REQUIRED ACTION:
The output must match the entries below exactly.

Data extracted from a collection
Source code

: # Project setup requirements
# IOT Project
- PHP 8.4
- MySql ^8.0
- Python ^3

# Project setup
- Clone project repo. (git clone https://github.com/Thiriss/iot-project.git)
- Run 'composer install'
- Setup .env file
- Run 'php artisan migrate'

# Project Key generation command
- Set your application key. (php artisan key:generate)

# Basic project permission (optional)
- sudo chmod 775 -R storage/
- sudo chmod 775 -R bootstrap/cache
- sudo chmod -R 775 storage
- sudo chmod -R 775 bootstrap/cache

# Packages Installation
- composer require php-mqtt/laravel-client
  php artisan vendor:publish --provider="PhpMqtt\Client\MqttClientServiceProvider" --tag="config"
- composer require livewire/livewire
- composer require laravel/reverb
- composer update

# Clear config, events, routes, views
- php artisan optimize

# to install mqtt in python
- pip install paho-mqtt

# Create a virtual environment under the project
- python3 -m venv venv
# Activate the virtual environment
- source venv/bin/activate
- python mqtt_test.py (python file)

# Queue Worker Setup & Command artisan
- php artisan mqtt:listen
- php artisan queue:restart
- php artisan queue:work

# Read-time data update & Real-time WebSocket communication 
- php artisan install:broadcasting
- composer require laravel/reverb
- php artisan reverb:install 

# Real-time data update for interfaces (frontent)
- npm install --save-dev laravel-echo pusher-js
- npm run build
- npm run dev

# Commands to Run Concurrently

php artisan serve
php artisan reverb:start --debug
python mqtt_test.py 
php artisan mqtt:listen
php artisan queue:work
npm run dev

TASK OUTPUT:
Source code

: # Project setup requirements
# IOT Project
- PHP 8.4
- MySql ^8.0
- Python ^3

# Project setup
- Clone project repo. (git clone https://github.com/Thiriss/iot-project.git)
- Run 'composer install'
- Setup .env file
- Run 'php artisan migrate'

# Project Key generation command
- Set your application key. (php artisan key:generate)

# Basic project permission (optional)
- sudo chmod 775 -R storage/
- sudo chmod 775 -R bootstrap/cache
- sudo chmod -R 775 storage
- sudo chmod -R 775 bootstrap/cache

# Packages Installation
- composer require php-mqtt/laravel-client
  php artisan vendor:publish --provider="PhpMqtt\Client\MqttClientServiceProvider" --tag="config"
- composer require livewire/livewire
- composer require laravel/reverb
- composer update

# Clear config, events, routes, views
- php artisan optimize

# to install mqtt in python
- pip install paho-mqtt

# Create a virtual environment under the project
- python3 -m venv venv
# Activate the virtual environment
- source venv/bin/activate
- python mqtt_test.py (python file)

# Queue Worker Setup & Command artisan
- php artisan mqtt:listen
- php artisan queue:restart
- php artisan queue:work

# Read-time data update & Real-time WebSocket communication 
- php artisan install:broadcasting
- composer require laravel/reverb
- php artisan reverb:install 

# Real-time data update for interfaces (frontent)
- npm install --save-dev laravel-echo pusher-js
- npm run build
- npm run dev

# Commands to Run Concurrently

php artisan serve
php artisan reverb:start --debug
python mqtt_test.py 
php artisan mqtt:listen
php artisan queue:work
npm run dev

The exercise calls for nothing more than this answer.